START RECORDED DATA

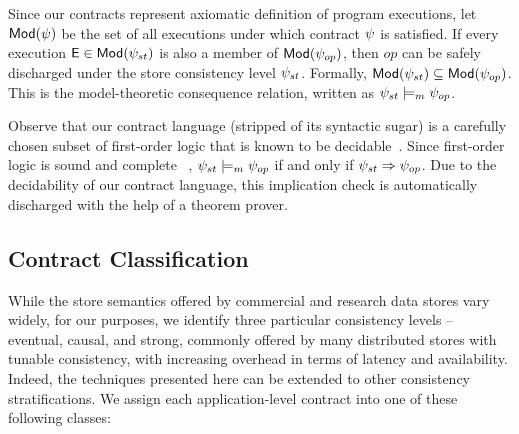 Since our contracts represent axiomatic definition of program executions, let
${\normalfont \textsf{Mod}}(\psi)$ be the set of all executions under which contract $\psi$ is
satisfied. If every execution ${\normalfont \textsf{E}} \in {\normalfont \textsf{Mod}}(\psi_{st})$ is also a member of
${\normalfont \textsf{Mod}}(\psi_{op})$, then $op$ can be safely discharged under the store
consistency level $\psi_{st}$. Formally, ${\normalfont \textsf{Mod}}(\psi_{st}) \subseteq
{\normalfont \textsf{Mod}}(\psi_{op})$. This is the model-theoretic consequence relation, written as
$\psi_{st} \models_m \psi_{op}$.

Observe that our contract language (stripped of its syntactic sugar) is a
carefully chosen subset of first-order logic that is known to be
decidable~\cite{epr}.  Since first-order logic is sound and complete
~\cite{completeness}, $\psi_{st} \models_m \psi_{op}$ if and only if $\psi_{st}
\Rightarrow \psi_{op}$.  Due to the decidability of our contract language, this
implication check is automatically discharged with the help of a theorem
prover.

\subsection{Contract Classification}

While the store semantics offered by commercial and research data stores
vary widely, for our purposes, we identify three particular consistency
levels -- eventual, causal, and strong, commonly offered by many distributed
stores with tunable consistency, with increasing overhead in terms of
latency and availability. Indeed, the techniques presented here can be
extended to other consistency stratifications. We assign each
application-level contract into one of these following classes:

END RECORDED DATA

## YOUR GOAL
Word for word, reproduce all the data, but not the pictures.

## TASK RESULT
 Since our contracts represent axiomatic definition of program executions, let
${\normalfont \textsf{Mod}}(\psi)$ be the set of all executions under which contract $\psi$ is
satisfied. If every execution ${\normalfont \textsf{E}} \in {\normalfont \textsf{Mod}}(\psi_{st})$ is also a member of
${\normalfont \textsf{Mod}}(\psi_{op})$, then $op$ can be safely discharged under the store
consistency level $\psi_{st}$. Formally, ${\normalfont \textsf{Mod}}(\psi_{st}) \subseteq
{\normalfont \textsf{Mod}}(\psi_{op})$. This is the model-theoretic consequence relation, written as
$\psi_{st} \models_m \psi_{op}$.

Observe that our contract language (stripped of its syntactic sugar) is a
carefully chosen subset of first-order logic that is known to be
decidable~\cite{epr}.  Since first-order logic is sound and complete
~\cite{completeness}, $\psi_{st} \models_m \psi_{op}$ if and only if $\psi_{st}
\Rightarrow \psi_{op}$.  Due to the decidability of our contract language, this
implication check is automatically discharged with the help of a theorem
prover.

\subsection{Contract Classification}

While the store semantics offered by commercial and research data stores
vary widely, for our purposes, we identify three particular consistency
levels -- eventual, causal, and strong, commonly offered by many distributed
stores with tunable consistency, with increasing overhead in terms of
latency and availability. Indeed, the techniques presented here can be
extended to other consistency stratifications. We assign each
application-level contract into one of these following classes:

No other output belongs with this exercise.